Encore une fois, puisque la pédagogie est l’art de la répétition, il ne s’agit en aucun cas de réintroduire les néonicotinoïdes, dont 92 % des usages préalables resteront interdits.
Il ne s’agit pas non plus d’une porte ouverte vers davantage de dérogations, puisque le texte les circonscrit aux seules betteraves sucrières. Il précise, en outre, clairement que les dérogations d’utilisation de produits phytopharmaceutiques ne seront possibles que sur décision commune des ministères de l’agriculture et de la transition écologique. Le comité d’évaluation des avancées de la filière aura un rôle essentiel : la dérogation sera circonscrite à la seule betterave sucrière et limitée dans le temps, jusqu’en 2023. Seul l’enrobage des semences sera possible, à l’exclusion de toute pulvérisation.
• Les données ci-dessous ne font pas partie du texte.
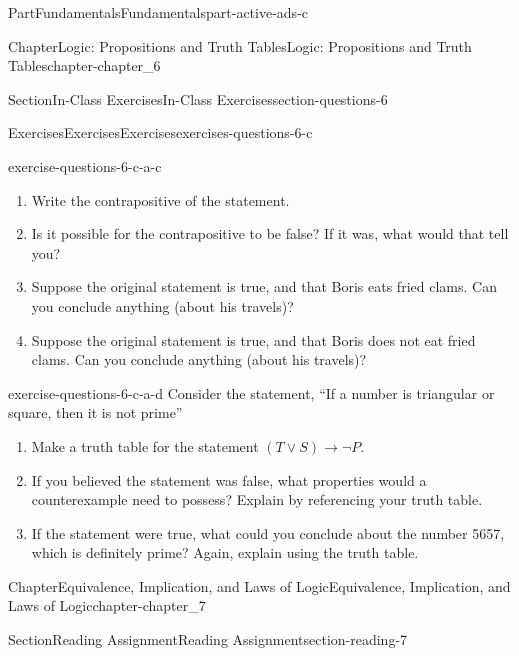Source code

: \documentclass[oneside,10pt,]{book}
\numberwithin{equation}{section}
\begin{document}
\begin{partptx}{Part}{Fundamentals}{}{Fundamentals}{}{}{part-active-ads-c}
\begin{chapterptx}{Chapter}{Logic: Propositions and Truth Tables}{}{Logic: Propositions and Truth Tables}{}{}{chapter-chapter_6}
\begin{sectionptx}{Section}{In-Class Exercises}{}{In-Class Exercises}{}{}{section-questions-6}
\begin{exercises-subsection-numberless}{Exercises}{Exercises}{}{Exercises}{}{}{exercises-questions-6-c}
\begin{exercisegroup}
\begin{divisionexerciseeg}{3}{}{}{exercise-questions-6-c-a-c}
\begin{enumerate}[label=(\alph*)]
\item{}Write the contrapositive of the statement.%
\item{}Is it possible for the contrapositive to be false? If it was, what would that tell you?%
\item{}Suppose the original statement is true, and that Boris eats fried clams. Can you conclude anything (about his travels)?%
\item{}Suppose the original statement is true, and that Boris does not eat fried clams. Can you conclude anything (about his travels)?%
\end{enumerate}
%
\end{divisionexerciseeg}%
\begin{divisionexerciseeg}{4}{}{}{exercise-questions-6-c-a-d}%
Consider the statement, ``If a number is triangular or square, then it is not prime''%
\begin{enumerate}[label=(\alph*)]
\item{}Make a truth table for the statement \((T \vee S) \rightarrow \neg P\).%
\item{}If you believed the statement was false, what properties would a counterexample need to possess? Explain by referencing your truth table.%
\item{}If the statement were true, what could you conclude about the number 5657, which is definitely prime? Again, explain using the truth table.%
\end{enumerate}
%
\end{divisionexerciseeg}%
\end{exercisegroup}
\par\medskip\noindent
\end{exercises-subsection-numberless}
\end{sectionptx}
\end{chapterptx}
%
\typeout{************************************************}
\typeout{************************************************}
%
\begin{chapterptx}{Chapter}{Equivalence, Implication, and Laws of Logic}{}{Equivalence, Implication, and Laws of Logic}{}{}{chapter-chapter_7}
\renewcommand*{\chaptername}{Chapter}
%
%
%
%
%
\typeout{************************************************}
\typeout{************************************************}
%
\begin{sectionptx}{Section}{Reading Assignment}{}{Reading Assignment}{}{}{section-reading-7}

\end{sectionptx}
\end{chapterptx}
\end{partptx}
\end{document}
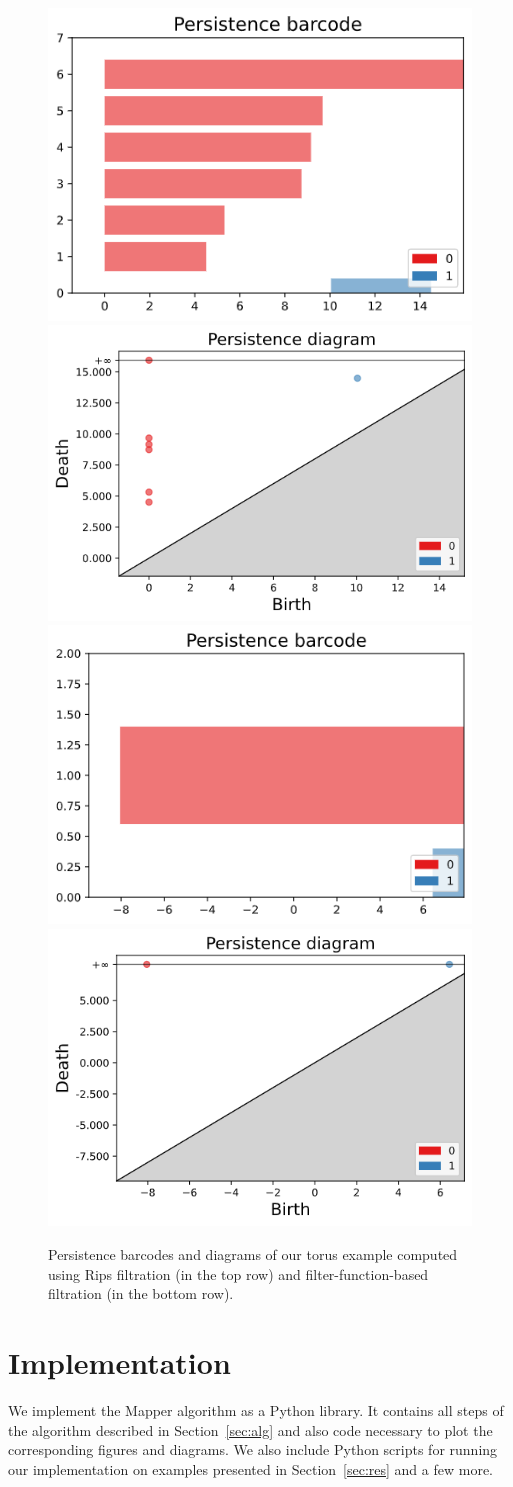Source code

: \documentclass{article}
\begin{document}
\begin{figure}[ht]
    \centering
    \includegraphics[width=0.4\columnwidth]{torus-rips-barcode}
    \includegraphics[width=0.4\columnwidth]{torus-rips-persistence-diagram}
    \includegraphics[width=0.4\columnwidth]{torus-barcode}
    \includegraphics[width=0.4\columnwidth]{torus-persistence-diagram}
    \caption{Persistence barcodes and diagrams of our torus example computed using Rips filtration (in the top row) and filter-function-based filtration (in the bottom row).}
    \label{fig:torus-persistence}
\end{figure}

\section{Implementation}\label{sec:impl}

We implement the Mapper algorithm as a Python library.
It contains all steps of the algorithm described in Section~\ref{sec:alg} and also code necessary to plot the corresponding figures and diagrams.
We also include Python scripts for running our implementation on examples presented in Section~\ref{sec:res} and a few more.
\end{document}
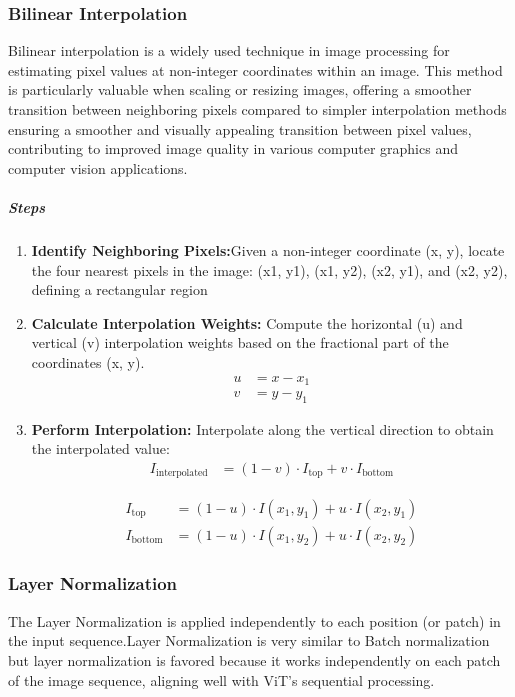\subsubsection{Bilinear Interpolation }
Bilinear interpolation is a widely used technique in image processing for estimating pixel values at non-integer coordinates within an image. This method is particularly valuable when scaling or resizing images, offering a smoother transition between neighboring pixels compared to simpler interpolation methods ensuring a smoother and visually appealing transition between pixel values, contributing to improved image quality in various computer graphics and computer vision applications.
\noindent \subparagraph{Steps}
\begin{enumerate}
    \item \textbf{Identify Neighboring Pixels:}Given a non-integer coordinate (x, y), locate the four nearest pixels in the image: (x1, y1), (x1, y2), (x2, y1), and (x2, y2), defining a rectangular region

    \item \textbf{Calculate Interpolation Weights:} Compute the horizontal (u) and vertical (v) interpolation weights based on the fractional part of the coordinates (x, y).
          \begin{align}
              u & = x - x_1 \label{eq:u_equation} \\
              v & = y - y_1 \label{eq:v_equation}
          \end{align}


    \item \textbf{Perform Interpolation:} Interpolate along the vertical direction to obtain the interpolated value:
          \begin{align}
              I_{\text{interpolated}} & = (1 - v) \cdot I_{\text{top}} + v \cdot I_{\text{bottom}} \label{eq:interpolated_equation}
          \end{align}


          \begin{align}
              I_{\text{top}}    & = (1 - u) \cdot I(x_1, y_1) + u \cdot I(x_2, y_1) \label{eq:itop_equation}    \\
              I_{\text{bottom}} & = (1 - u) \cdot I(x_1, y_2) + u \cdot I(x_2, y_2) \label{eq:ibottom_equation}
          \end{align}


\end{enumerate}
\subsubsection{Layer Normalization}
The Layer Normalization is applied independently to each position (or patch) in the input sequence.Layer Normalization is very similar to Batch normalization but layer normalization is favored because it works independently on each patch of the image sequence, aligning well with ViT's sequential processing.

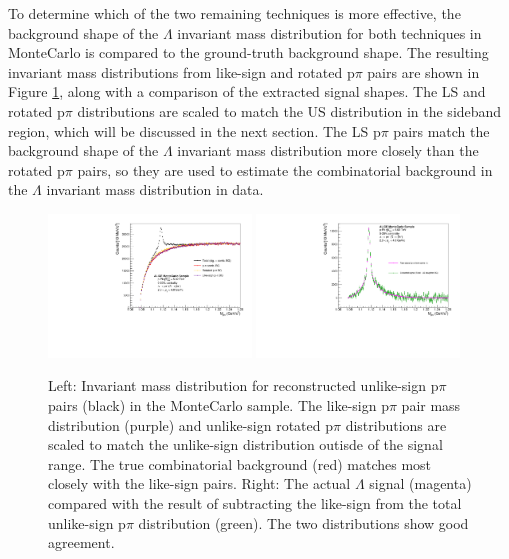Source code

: To determine which of the two remaining techniques is more effective, the background shape of the $\Lambda$ invariant mass distribution for both techniques in MonteCarlo is compared to the ground-truth background shape. The resulting invariant mass distributions from like-sign and rotated p$\pi$ pairs are shown in Figure \ref{fig:background_approx_MC}, along with a comparison of the extracted signal shapes. 
The LS and rotated p$\pi$ distributions are scaled to match the US distribution in the sideband region, which will be discussed in the next section. The LS p$\pi$ pairs match the background shape of the $\Lambda$ invariant mass distribution more closely than the rotated p$\pi$ pairs, so they are used to estimate the combinatorial background in the $\Lambda$ invariant mass distribution in data.

\begin{figure}[ht]
\centering
    \includegraphics[width=0.48\textwidth]{figures/analysis/background_approx_MC.pdf}
    \includegraphics[width=0.48\textwidth]{figures/analysis/background_subtracted_signal_MC.pdf}
    \caption{Left: Invariant mass distribution for reconstructed unlike-sign p$\pi$ pairs (black) in the MonteCarlo sample.  The like-sign p$\pi$ pair mass distribution (purple) and unlike-sign rotated p$\pi$ distributions are scaled to match the unlike-sign distribution outisde of the \lmb signal range. The true combinatorial background (red) matches most closely with the like-sign pairs. Right: The actual $\Lambda$ signal (magenta) compared with the result of subtracting the like-sign from the total unlike-sign p$\pi$ distribution (green). The two distributions show good agreement.}
    \label{fig:background_approx_MC}
\end{figure}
Les semis, la plantation et la replantation de végétaux attractifs d’insectes pollinisateurs seront temporairement interdits après l’emploi de ces semences.
Ces derniers jours, nous avons entendu des propos qui minimisaient l’impact de la jaunisse sur les cultures betteravières et traitaient avec légèreté la perte des exploitants. Pourtant, au moment où le pays se reconfine, la préservation de nos richesses et champions nationaux est d’autant plus essentielle.
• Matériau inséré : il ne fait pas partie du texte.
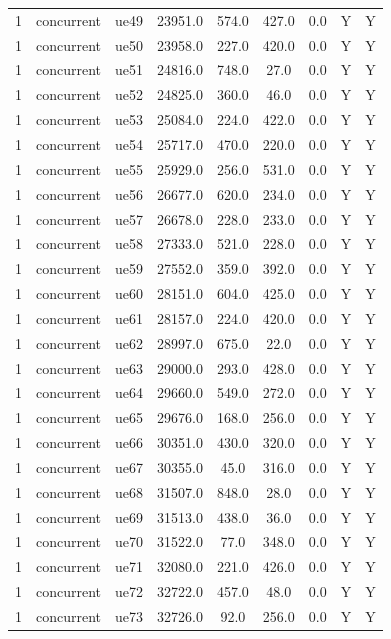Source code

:\begin{table}[ht]
\begin{tabular}{|c|c|c|c|c|c|c|c|c|}
1 & concurrent & ue49 & 23951.0 & 574.0 & 427.0 & 0.0 & Y & Y \\
1 & concurrent & ue50 & 23958.0 & 227.0 & 420.0 & 0.0 & Y & Y \\
1 & concurrent & ue51 & 24816.0 & 748.0 & 27.0 & 0.0 & Y & Y \\
1 & concurrent & ue52 & 24825.0 & 360.0 & 46.0 & 0.0 & Y & Y \\
1 & concurrent & ue53 & 25084.0 & 224.0 & 422.0 & 0.0 & Y & Y \\
1 & concurrent & ue54 & 25717.0 & 470.0 & 220.0 & 0.0 & Y & Y \\
1 & concurrent & ue55 & 25929.0 & 256.0 & 531.0 & 0.0 & Y & Y \\
1 & concurrent & ue56 & 26677.0 & 620.0 & 234.0 & 0.0 & Y & Y \\
1 & concurrent & ue57 & 26678.0 & 228.0 & 233.0 & 0.0 & Y & Y \\
1 & concurrent & ue58 & 27333.0 & 521.0 & 228.0 & 0.0 & Y & Y \\
1 & concurrent & ue59 & 27552.0 & 359.0 & 392.0 & 0.0 & Y & Y \\
1 & concurrent & ue60 & 28151.0 & 604.0 & 425.0 & 0.0 & Y & Y \\
1 & concurrent & ue61 & 28157.0 & 224.0 & 420.0 & 0.0 & Y & Y \\
1 & concurrent & ue62 & 28997.0 & 675.0 & 22.0 & 0.0 & Y & Y \\
1 & concurrent & ue63 & 29000.0 & 293.0 & 428.0 & 0.0 & Y & Y \\
1 & concurrent & ue64 & 29660.0 & 549.0 & 272.0 & 0.0 & Y & Y \\
1 & concurrent & ue65 & 29676.0 & 168.0 & 256.0 & 0.0 & Y & Y \\
1 & concurrent & ue66 & 30351.0 & 430.0 & 320.0 & 0.0 & Y & Y \\
1 & concurrent & ue67 & 30355.0 & 45.0 & 316.0 & 0.0 & Y & Y \\
1 & concurrent & ue68 & 31507.0 & 848.0 & 28.0 & 0.0 & Y & Y \\
1 & concurrent & ue69 & 31513.0 & 438.0 & 36.0 & 0.0 & Y & Y \\
1 & concurrent & ue70 & 31522.0 & 77.0 & 348.0 & 0.0 & Y & Y \\
1 & concurrent & ue71 & 32080.0 & 221.0 & 426.0 & 0.0 & Y & Y \\
1 & concurrent & ue72 & 32722.0 & 457.0 & 48.0 & 0.0 & Y & Y \\
1 & concurrent & ue73 & 32726.0 & 92.0 & 256.0 & 0.0 & Y & Y \\

\end{tabular}
\end{table}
Au 20 octobre dernier, par exemple, selon les chiffres issus des délégués interministériels de la filière betterave-sucre-alcool, certaines pertes pouvaient atteindre de 70 % à 80 % de la production. J’entends déjà s’élever les contestations sur ces chiffres. S’il est vrai que la situation n’est pas homogène dans l’ensemble du territoire, devons-nous pour autant envisager le problème du côté du moins grave ?
Afin de préserver nos producteurs de la concurrence des pays extérieurs à l’Union européenne et des normes qui y sont applicables, la commission mixte paritaire a conservé l’article proposé par Mme Sophie Primas, rapporteur de la commission des affaires économiques, habilitant le pouvoir exécutif à suspendre ou à fixer les conditions particulières à l’introduction, l’importation et la mise sur le marché, en France, de denrées alimentaires ou de produits agricoles qui contiennent des substances interdites sur notre sol. Dans la droite ligne de l’article 44 de la loi Égalim, il interdit l’importation, la circulation et la vente des produits qui ne respectent pas les normes de production françaises.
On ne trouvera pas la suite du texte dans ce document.